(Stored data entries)
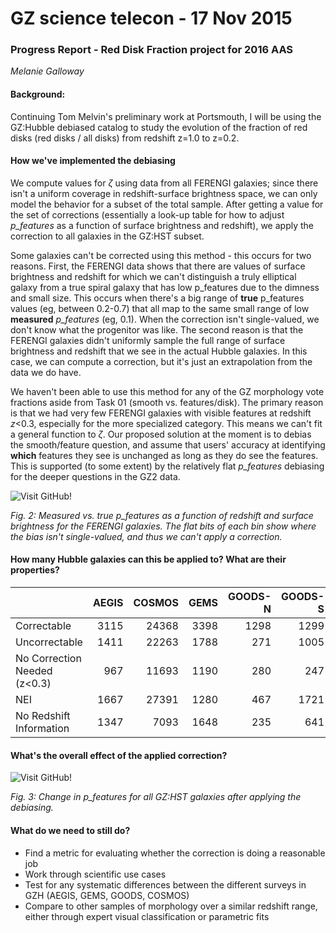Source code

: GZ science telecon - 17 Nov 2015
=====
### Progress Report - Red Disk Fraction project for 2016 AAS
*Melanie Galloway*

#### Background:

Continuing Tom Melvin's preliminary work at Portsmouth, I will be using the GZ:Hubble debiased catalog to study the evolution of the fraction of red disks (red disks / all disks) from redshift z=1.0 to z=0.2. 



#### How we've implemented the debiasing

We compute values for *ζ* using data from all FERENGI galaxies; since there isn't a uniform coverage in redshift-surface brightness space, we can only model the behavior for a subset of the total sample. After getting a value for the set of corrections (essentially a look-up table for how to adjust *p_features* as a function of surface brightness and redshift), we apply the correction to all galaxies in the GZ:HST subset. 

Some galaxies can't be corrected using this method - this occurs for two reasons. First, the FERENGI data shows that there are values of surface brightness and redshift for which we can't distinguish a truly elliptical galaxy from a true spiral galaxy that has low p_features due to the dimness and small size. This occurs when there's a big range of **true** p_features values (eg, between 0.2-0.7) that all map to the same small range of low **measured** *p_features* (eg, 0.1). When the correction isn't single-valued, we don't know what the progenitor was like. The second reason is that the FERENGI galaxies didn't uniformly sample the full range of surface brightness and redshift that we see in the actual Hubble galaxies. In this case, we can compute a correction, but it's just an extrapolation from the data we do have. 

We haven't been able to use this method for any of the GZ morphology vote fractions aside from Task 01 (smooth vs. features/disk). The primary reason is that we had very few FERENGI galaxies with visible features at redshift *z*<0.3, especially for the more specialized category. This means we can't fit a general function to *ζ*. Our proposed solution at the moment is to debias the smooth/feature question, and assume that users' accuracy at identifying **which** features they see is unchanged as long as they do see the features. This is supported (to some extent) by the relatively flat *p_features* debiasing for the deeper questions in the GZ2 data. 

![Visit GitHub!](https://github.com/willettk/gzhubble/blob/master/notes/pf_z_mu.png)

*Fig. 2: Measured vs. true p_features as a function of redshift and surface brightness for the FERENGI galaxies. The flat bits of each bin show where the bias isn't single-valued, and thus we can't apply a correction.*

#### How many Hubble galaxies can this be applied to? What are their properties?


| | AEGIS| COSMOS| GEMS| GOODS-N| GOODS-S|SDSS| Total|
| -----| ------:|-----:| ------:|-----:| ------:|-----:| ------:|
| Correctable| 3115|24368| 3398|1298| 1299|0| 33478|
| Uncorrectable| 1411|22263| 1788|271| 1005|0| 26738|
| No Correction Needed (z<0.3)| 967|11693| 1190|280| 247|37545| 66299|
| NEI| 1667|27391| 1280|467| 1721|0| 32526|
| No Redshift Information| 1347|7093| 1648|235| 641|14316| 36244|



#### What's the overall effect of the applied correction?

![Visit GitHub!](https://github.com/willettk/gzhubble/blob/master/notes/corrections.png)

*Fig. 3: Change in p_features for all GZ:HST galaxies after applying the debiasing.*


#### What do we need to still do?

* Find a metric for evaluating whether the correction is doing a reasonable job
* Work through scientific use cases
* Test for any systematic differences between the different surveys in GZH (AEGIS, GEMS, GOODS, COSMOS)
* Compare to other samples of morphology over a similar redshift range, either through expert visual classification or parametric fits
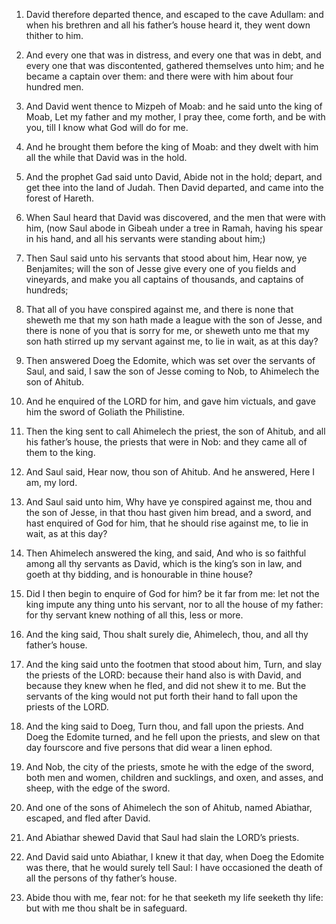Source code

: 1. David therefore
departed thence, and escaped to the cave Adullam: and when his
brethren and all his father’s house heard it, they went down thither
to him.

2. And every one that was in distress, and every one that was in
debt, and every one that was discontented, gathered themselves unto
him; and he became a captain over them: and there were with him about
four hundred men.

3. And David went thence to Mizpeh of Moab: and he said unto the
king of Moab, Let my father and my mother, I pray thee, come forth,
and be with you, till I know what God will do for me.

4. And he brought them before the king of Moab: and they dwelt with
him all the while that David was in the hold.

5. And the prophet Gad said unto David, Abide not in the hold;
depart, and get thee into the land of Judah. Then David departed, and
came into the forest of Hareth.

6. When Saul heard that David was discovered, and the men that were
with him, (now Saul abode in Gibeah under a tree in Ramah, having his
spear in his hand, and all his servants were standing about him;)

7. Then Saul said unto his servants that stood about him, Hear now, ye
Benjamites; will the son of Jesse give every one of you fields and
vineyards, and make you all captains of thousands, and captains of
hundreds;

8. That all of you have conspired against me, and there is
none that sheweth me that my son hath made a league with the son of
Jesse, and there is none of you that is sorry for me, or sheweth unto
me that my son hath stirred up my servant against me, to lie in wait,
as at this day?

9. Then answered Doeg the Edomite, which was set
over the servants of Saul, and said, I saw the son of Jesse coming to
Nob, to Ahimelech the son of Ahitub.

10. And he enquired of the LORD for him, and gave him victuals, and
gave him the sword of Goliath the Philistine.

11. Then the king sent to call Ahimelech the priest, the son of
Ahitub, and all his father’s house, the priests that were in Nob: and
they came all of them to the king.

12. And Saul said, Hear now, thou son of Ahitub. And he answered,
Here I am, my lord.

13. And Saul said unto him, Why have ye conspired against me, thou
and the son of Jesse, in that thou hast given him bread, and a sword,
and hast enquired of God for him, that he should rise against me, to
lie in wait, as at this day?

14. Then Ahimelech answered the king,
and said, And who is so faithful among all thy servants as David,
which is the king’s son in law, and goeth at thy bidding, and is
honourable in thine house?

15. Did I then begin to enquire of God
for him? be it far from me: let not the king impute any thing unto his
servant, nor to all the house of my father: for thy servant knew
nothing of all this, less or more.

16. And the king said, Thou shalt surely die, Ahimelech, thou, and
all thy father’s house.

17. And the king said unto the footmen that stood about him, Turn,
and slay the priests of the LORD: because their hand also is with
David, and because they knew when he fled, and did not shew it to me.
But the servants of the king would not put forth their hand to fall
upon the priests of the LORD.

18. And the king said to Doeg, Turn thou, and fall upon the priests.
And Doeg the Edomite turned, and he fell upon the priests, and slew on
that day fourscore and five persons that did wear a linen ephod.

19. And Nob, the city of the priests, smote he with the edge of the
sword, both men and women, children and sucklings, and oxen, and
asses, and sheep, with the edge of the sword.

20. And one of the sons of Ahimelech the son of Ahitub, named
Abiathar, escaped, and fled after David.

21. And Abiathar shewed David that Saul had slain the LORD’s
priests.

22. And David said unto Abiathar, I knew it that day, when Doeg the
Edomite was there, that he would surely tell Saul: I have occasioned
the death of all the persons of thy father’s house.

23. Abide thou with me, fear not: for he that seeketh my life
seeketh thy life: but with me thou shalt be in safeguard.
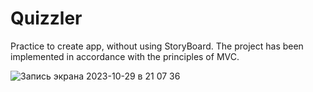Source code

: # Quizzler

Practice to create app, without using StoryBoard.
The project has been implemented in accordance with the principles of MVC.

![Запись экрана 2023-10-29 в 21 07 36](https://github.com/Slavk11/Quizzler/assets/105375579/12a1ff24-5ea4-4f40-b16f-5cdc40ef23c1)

*WHAT THIS TASK INVOLVES*
Only the number is wanted: how many lines in the data include the word "none"?

*RESPONSE BELOW*
2